[Xastir] Smart RELAY digipeating

James Ewen jewen at shaw.ca
Wed Dec 1 22:33:08 EST 2004


At first I thought Tapio simply didn't understand the workings of the APRS
network, but I think he's onto a good idea here!

> I haven't looked at 
> the source code (yet), but it looks like Xastir digipeats all 
> RELAY packets it hears, as the basic rule goes. This results 
> in my station repeating packets that a WIDE digipeater 10 km 
> away already digipeated. And then the WIDE digipeater 
> digipeats the frame again after Xastir has done the RELAY digipeating.

As is to be expected. Every station that is acting as a RELAY that hears the
mobile using RELAY, will digipeat the packet. That's why I'm not a big fan
of having everyone act as a RELAY station, as some people support. One
should only act as a RELAY station IF their station covers an area that is
NOT covered by a WIDE digipeater, or another RELAY station.

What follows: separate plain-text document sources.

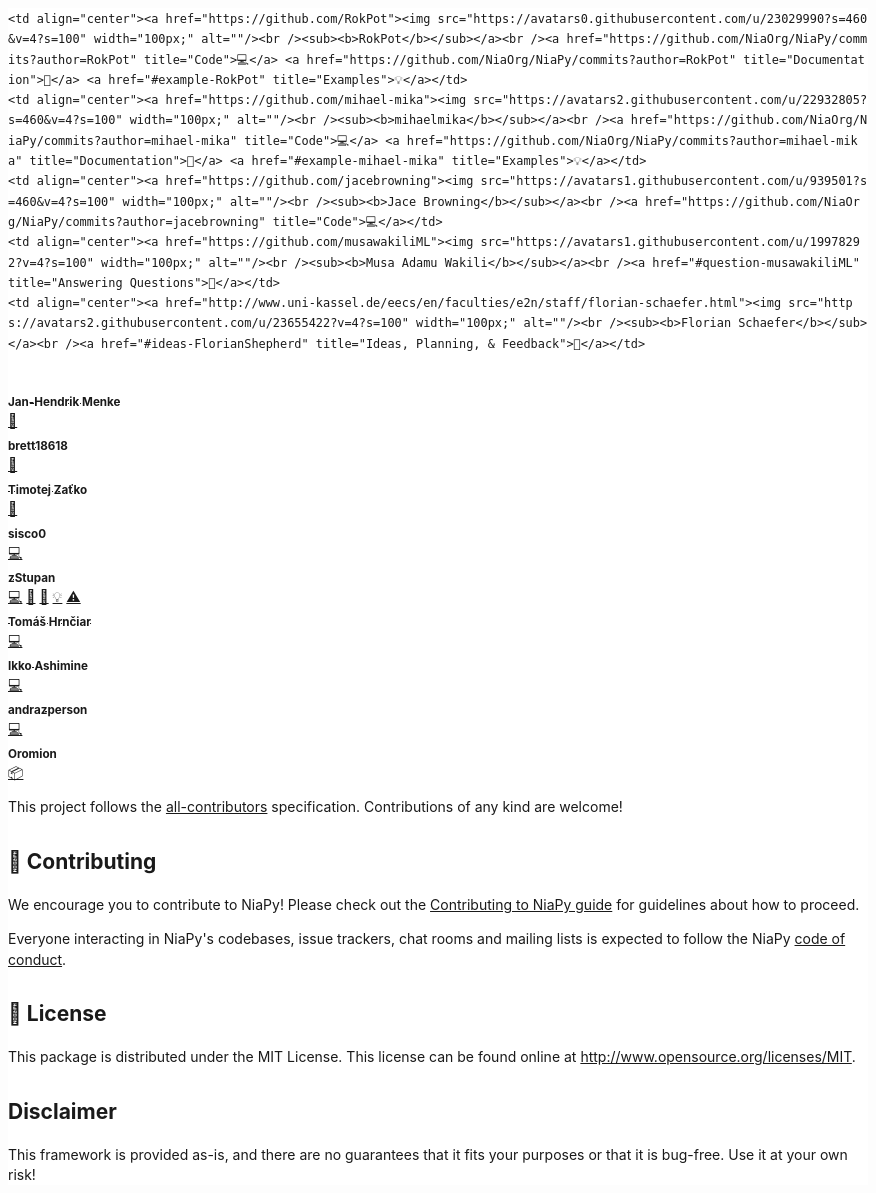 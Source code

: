     <td align="center"><a href="https://github.com/RokPot"><img src="https://avatars0.githubusercontent.com/u/23029990?s=460&v=4?s=100" width="100px;" alt=""/><br /><sub><b>RokPot</b></sub></a><br /><a href="https://github.com/NiaOrg/NiaPy/commits?author=RokPot" title="Code">💻</a> <a href="https://github.com/NiaOrg/NiaPy/commits?author=RokPot" title="Documentation">📖</a> <a href="#example-RokPot" title="Examples">💡</a></td>
    <td align="center"><a href="https://github.com/mihael-mika"><img src="https://avatars2.githubusercontent.com/u/22932805?s=460&v=4?s=100" width="100px;" alt=""/><br /><sub><b>mihaelmika</b></sub></a><br /><a href="https://github.com/NiaOrg/NiaPy/commits?author=mihael-mika" title="Code">💻</a> <a href="https://github.com/NiaOrg/NiaPy/commits?author=mihael-mika" title="Documentation">📖</a> <a href="#example-mihael-mika" title="Examples">💡</a></td>
    <td align="center"><a href="https://github.com/jacebrowning"><img src="https://avatars1.githubusercontent.com/u/939501?s=460&v=4?s=100" width="100px;" alt=""/><br /><sub><b>Jace Browning</b></sub></a><br /><a href="https://github.com/NiaOrg/NiaPy/commits?author=jacebrowning" title="Code">💻</a></td>
    <td align="center"><a href="https://github.com/musawakiliML"><img src="https://avatars1.githubusercontent.com/u/19978292?v=4?s=100" width="100px;" alt=""/><br /><sub><b>Musa Adamu Wakili</b></sub></a><br /><a href="#question-musawakiliML" title="Answering Questions">💬</a></td>
    <td align="center"><a href="http://www.uni-kassel.de/eecs/en/faculties/e2n/staff/florian-schaefer.html"><img src="https://avatars2.githubusercontent.com/u/23655422?v=4?s=100" width="100px;" alt=""/><br /><sub><b>Florian Schaefer</b></sub></a><br /><a href="#ideas-FlorianShepherd" title="Ideas, Planning, & Feedback">🤔</a></td>
  </tr>
  <tr>
    <td align="center"><a href="http://www.jhmenke.de"><img src="https://avatars0.githubusercontent.com/u/25080218?v=4?s=100" width="100px;" alt=""/><br /><sub><b>Jan-Hendrik Menke</b></sub></a><br /><a href="#question-jhmenke" title="Answering Questions">💬</a></td>
    <td align="center"><a href="https://github.com/brett18618"><img src="https://avatars2.githubusercontent.com/u/44141573?v=4?s=100" width="100px;" alt=""/><br /><sub><b>brett18618</b></sub></a><br /><a href="#question-brett18618" title="Answering Questions">💬</a></td>
    <td align="center"><a href="http://timzatko.eu"><img src="https://avatars2.githubusercontent.com/u/11925394?v=4?s=100" width="100px;" alt=""/><br /><sub><b>Timotej Zaťko</b></sub></a><br /><a href="https://github.com/NiaOrg/NiaPy/issues?q=author%3Atimzatko" title="Bug reports">🐛</a></td>
    <td align="center"><a href="https://github.com/sisco0"><img src="https://avatars0.githubusercontent.com/u/25695302?v=4?s=100" width="100px;" alt=""/><br /><sub><b>sisco0</b></sub></a><br /><a href="https://github.com/NiaOrg/NiaPy/commits?author=sisco0" title="Code">💻</a></td>
    <td align="center"><a href="https://github.com/zStupan"><img src="https://avatars.githubusercontent.com/u/48752988?v=4?s=100" width="100px;" alt=""/><br /><sub><b>zStupan</b></sub></a><br /><a href="https://github.com/NiaOrg/NiaPy/commits?author=zStupan" title="Code">💻</a> <a href="https://github.com/NiaOrg/NiaPy/issues?q=author%3AzStupan" title="Bug reports">🐛</a> <a href="https://github.com/NiaOrg/NiaPy/commits?author=zStupan" title="Documentation">📖</a> <a href="#example-zStupan" title="Examples">💡</a> <a href="https://github.com/NiaOrg/NiaPy/commits?author=zStupan" title="Tests">⚠️</a></td>
    <td align="center"><a href="https://github.com/hrnciar"><img src="https://avatars.githubusercontent.com/u/13086088?v=4?s=100" width="100px;" alt=""/><br /><sub><b>Tomáš Hrnčiar</b></sub></a><br /><a href="https://github.com/NiaOrg/NiaPy/commits?author=hrnciar" title="Code">💻</a></td>
    <td align="center"><a href="https://bandism.net/"><img src="https://avatars.githubusercontent.com/u/22633385?v=4?s=100" width="100px;" alt=""/><br /><sub><b>Ikko Ashimine</b></sub></a><br /><a href="https://github.com/NiaOrg/NiaPy/commits?author=eltociear" title="Code">💻</a></td>
  </tr>
  <tr>
    <td align="center"><a href="https://github.com/andrazperson"><img src="https://avatars.githubusercontent.com/u/32928199?v=4?s=100" width="100px;" alt=""/><br /><sub><b>andrazperson</b></sub></a><br /><a href="https://github.com/NiaOrg/NiaPy/commits?author=andrazperson" title="Code">💻</a></td>
    <td align="center"><a href="http://carlosal1015.github.io"><img src="https://avatars.githubusercontent.com/u/21283014?v=4?s=100" width="100px;" alt=""/><br /><sub><b>Oromion</b></sub></a><br /><a href="#platform-carlosal1015" title="Packaging/porting to new platform">📦</a></td>
  </tr>
</table>






This project follows the [all-contributors](https://github.com/all-contributors/all-contributors) specification. Contributions of any kind are welcome!

## 🙇 Contributing

We encourage you to contribute to NiaPy! Please check out the [Contributing to NiaPy guide](CONTRIBUTING.md) for guidelines about how to proceed.

Everyone interacting in NiaPy's codebases, issue trackers, chat rooms and mailing lists is expected to follow the NiaPy [code of conduct](CODE_OF_CONDUCT.md).

## 🔑 License

This package is distributed under the MIT License. This license can be found online at <http://www.opensource.org/licenses/MIT>.

## Disclaimer

This framework is provided as-is, and there are no guarantees that it fits your purposes or that it is bug-free. Use it at your own risk!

Since most of the digipeaters out there are not "smart digipeaters", every
packet relayed to it will get resent on the WIDE portion of the path, even
if it has been digipeated by that WIDE digipeater any number of times
before.

> Now if Xastir postponed the decision to RELAY or not for a 
> few seconds after receiving frame 1, it could watch the band 
> for possible digipeats of the packet. After seeing in frame 2 
> that a local digipeater W has digipeated the packet, Xastir 
> could decide that the packet has reached the WIDE network and 
> there is no need to generate extra QRM on the frequency.
> 
> After thinking what I wrote above for a moment, maybe this 
> could be done without user specified digipeater configuration 
> so that whenever a packet that is a candidate for RELAYing is 
> heard again on the band, i.e. 
> digipeated by anyone, it would not be sent again.

Now you're onto something here!

> So what do you think, would this be worth the coding trouble? 

I think every APRS client should have this coded into it before they should
be allowed to act as a RELAY!

> If this was implemented, turning RELAY digipeating on would 
> never hurt (much) even in a crowded area. But say if 10 
> stations configured for dumb RELAY digipeating heard a 
> packet, there would be at least 9 extra packets heard on the 
> band. 

Actually, there would be 10 extra packets assuming the WIDE could hear the
mobile as well, and that these 11 digipeaters are all of the digipeaters in
the network.


> If duplicate checking was done before RELAYing, ideally 
> the other nine would not key their transmitters after seeing 
> the packet is digipeated.

This would make sure that even if someone was wandering around with an HT on
.1 watts, they'd be RELAYed while the mobile in the same area with 50 watts
wouldn't trigger the RELAY when he's already been heard by the WIDE
digipeater.

Only those stations that NEED the help would trigger the RELAY.


Curt kind of rambled around a bit then got to the meat of the question:

> I think that's beyond what we want to be doing, although
> we kind of do a similar thing for igating:  If someone 
> else beats us to it we try to skip igating to RF.
> The way to implement this most simply would be to keep a 
> queue of recently heard packets, like we do in the igating
> code, and look up each one before deciding to digipeat.

This sound like the answer! You'd be implementing code similar to what
Kantronics does for it's UIFLOOD and UITRACE algorithms, keep a CRC checksum
of the packet payloads digipeated, and only digipeat unique packets.

The RELAY if no one else has just needs to listen to ALL traffic on the
network, and keep a checksum for each, rather than only looking at packets
it has already digipeated.

The igate code has to be doing this already, since it's listening to ALL
packets on the network to figure out if someone has already gated to RF in
the local area.

If the RELAY section of code could access the queue used by the igate
section, you could look through that queue before deciding to RELAY. If the
packet is in the queue, it's already into the network, so ignore it. If it
is a unique packet, wait for a few seconds and then send it.

Actually, the order of operations should be:

1) RELAY request made by mobile station
2) XASTIR puts packet into to_be_relayed queue
3) XASTIR continues running normal operations until hold off time expires
4) XASTIR checks the recently_heard_packets queue to see if the
to_be_relayed packet has been heard at least 2 times
5) If the to_be_relayed packet has not been heard at least 2 times, then
digipeat the packet.

Why 2 or more you ask? Only once means you're the only person that heard it.
2 or more means it has been heard digipeated by someone else.